Despite tightening its belt, the DeKalb Superior Court continues to carry a heavy load. In a typical year, the court’s 10 judges process about 1,500 cases.
“From soup to nuts, we handle everything from name changes, adoptions to death penalty cases, tax and zoning appeals, foreclosures, civil lawsuits and divorces,” said Superior Court Chief Judge Cynthia J. Becker. “We literally touch every aspect of someone’s life, from cradle to grave.”
The Superior Court is just one part of the county’s justice system, composed of several pieces that include the district attorney, solicitor general, public defender and law enforcement. Together, they have a mandate to protect the public from predators. At the same time, they have a constitutional responsibility to ensure that the accused are granted their rights—such as a speedy trial.
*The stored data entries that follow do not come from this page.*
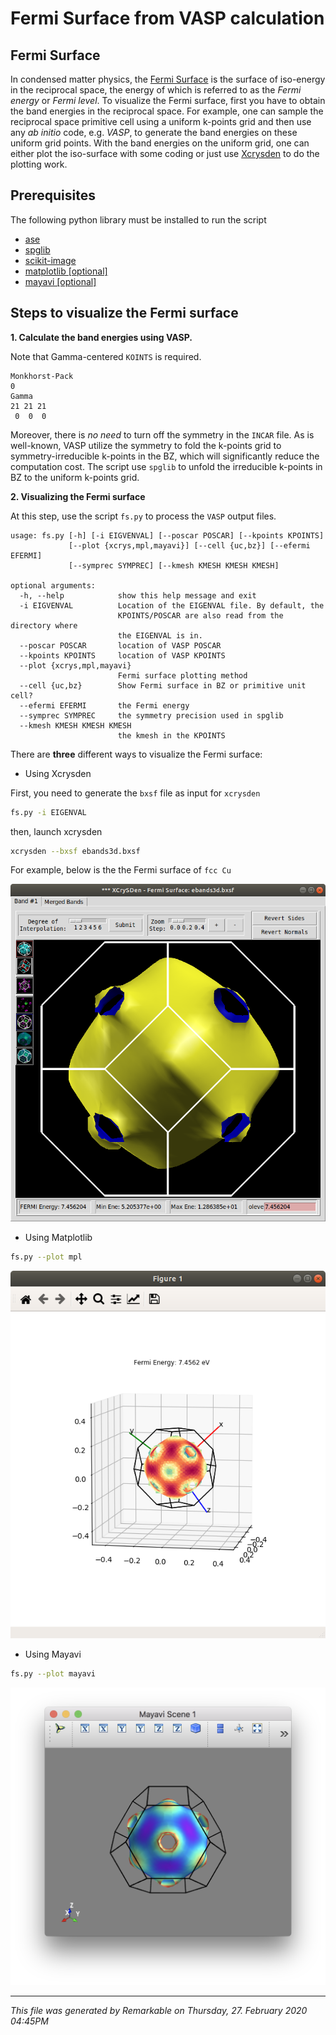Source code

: # Fermi Surface from VASP calculation

## Fermi Surface

In condensed matter physics, the [Fermi Surface](https://en.wikipedia.org/wiki/Fermi_surface) is the surface of iso-energy in the reciprocal space, the energy of which is referred to as the *Fermi energy* or *Fermi level*. To visualize the Fermi surface, first you have to obtain the band energies in the reciprocal space. For example, one can sample the reciprocal space primitive cell using a uniform k-points grid and then use any *ab initio* code, e.g. *VASP*, to generate the band energies on these uniform grid points. With the band energies on the uniform grid, one can either plot the iso-surface with some coding or just use  [Xcrysden](http://www.xcrysden.org/doc/fermi.html) to do the plotting work.

## Prerequisites

The following python library must be installed to run the script

* [ase](https://wiki.fysik.dtu.dk/ase/ase/io/io.html)
* [spglib](https://atztogo.github.io/spglib/)
* [scikit-image](https://scikit-image.org/)
* [matplotlib [optional]](https://matplotlib.org/)
* [mayavi [optional]](https://docs.enthought.com/mayavi/mayavi/)

## Steps to visualize the Fermi surface

**1. Calculate the band energies using VASP.**  

Note that Gamma-centered `KOINTS` is required.
```
Monkhorst-Pack
0
Gamma
21 21 21
 0  0  0
```
Moreover, there is *no need* to turn off the symmetry in the `INCAR` file. As is well-known, VASP utilize the symmetry to fold the k-points grid to symmetry-irreducible k-points in the BZ, which  will significantly reduce the computation cost. The script use `spglib` to unfold the irreducible k-points in BZ to the uniform k-points grid.


**2. Visualizing the Fermi surface**

At this step, use the script `fs.py` to process the `VASP` output files.

```
usage: fs.py [-h] [-i EIGVENVAL] [--poscar POSCAR] [--kpoints KPOINTS]
             [--plot {xcrys,mpl,mayavi}] [--cell {uc,bz}] [--efermi EFERMI]
             [--symprec SYMPREC] [--kmesh KMESH KMESH KMESH]

optional arguments:
  -h, --help            show this help message and exit
  -i EIGVENVAL          Location of the EIGENVAL file. By default, the
                        KPOINTS/POSCAR are also read from the directory where
                        the EIGENVAL is in.
  --poscar POSCAR       location of VASP POSCAR
  --kpoints KPOINTS     location of VASP KPOINTS
  --plot {xcrys,mpl,mayavi}
                        Fermi surface plotting method
  --cell {uc,bz}        Show Fermi surface in BZ or primitive unit cell?
  --efermi EFERMI       the Fermi energy
  --symprec SYMPREC     the symmetry precision used in spglib
  --kmesh KMESH KMESH KMESH
                        the kmesh in the KPOINTS

```

There are **three** different ways to visualize the Fermi surface:

+ Using Xcrysden

First, you need to generate the `bxsf` file as input for `xcrysden`

```bash
fs.py -i EIGENVAL
```

then, launch xcrysden

```bash
xcrysden --bxsf ebands3d.bxsf
```

For example, below is the the Fermi surface of `fcc Cu`

![Copper Fermi Surface](examples/copper/fs_xcrysden_screenshot.png)

+ Using Matplotlib

```bash
fs.py --plot mpl
```

![Copper Fermi Surface Mayavi](examples/copper/fs_matplotlib_screenshot.png)

+ Using Mayavi
```bash
fs.py --plot mayavi
```
![Copper Fermi Surface Mayavi](examples/copper/fs_mayavi_screenshot.png)

***
_This file was generated by Remarkable on Thursday, 27. February 2020 04:45PM_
There was an outcry when county officials announced millions in budget cuts to the justice system, aimed at offsetting financial shortfalls.
Since late last year, Becker and the other department heads have battled to prevent severe cuts to the justice system—a battle that continues.
Becker said her first response to the proposed cuts was, “Can we do this?” She and the other constitutional officers (sheriff, district attorney, public defender and others) met one year earlier because they saw “rough weather” ahead and to figure out ways to streamline their departments.
By restructuring the Superior Court, Becker said she found ways to save $172,000 out of her annual budget requirement of approximately $8.5 million to $9 million. She has also implemented a “self-imposed” hiring freeze on six positions. “We’re trying to string along the best we can and, quite frankly, so that we could save those salaries until we absolutely have to fill [those positions],” she said.
The impact of budget cuts on the system could be disastrous, Becker said. It could cause innocent people to remain in county jails while others are released inappropriately. It could delay access to the courts for domestic violence victims and impede enforcement of child support.
Becker said she recently received notification from the U.S. Department of Justice directing the courts to ensure that they have interpreters available. For a diverse community such as DeKalb, that includes languages ranging from Bosnian to Vietnamese. “And that costs money,” she said. The county’s responsibility is to “fund us appropriately so that we could do what we need to do,” Becker added.
She expressed frustration with the ongoing budget process which now involves a reallocation of funds. In the interim, Becker said county officials want her to furlough court staff. “My response is, how could I furlough my people when I don’t know what my 2010 budget is?” she stated. “In the final budget, I may not have to furlough my people.” Furloughs, she continued, are tantamount to closing the courthouse.
Much has been made of a threat to sue the county for underfunding the justice system. “I don’t threaten to sue anybody,” the chief judge emphasized. The court has “the ability to take action” in the form of a court order if the county fails to provide necessary funding.
“Those are good people. They are trying to do the best they can with a horrible situation,” said Becker. She wants to be sure she has “exhausted every effort” before taking action—which she hopes doesn’t happen.
Becker stated that she wants to work “constructively” with county officials, who she said are trying to be “responsible stewards.” However, the court needs enough funding to function properly.
In the end, Becker expects things to work out. “I am a huge optimist,” she stated. “I know it’s going to be tough for another year or two. But I also know that DeKalb has amazing resilience.”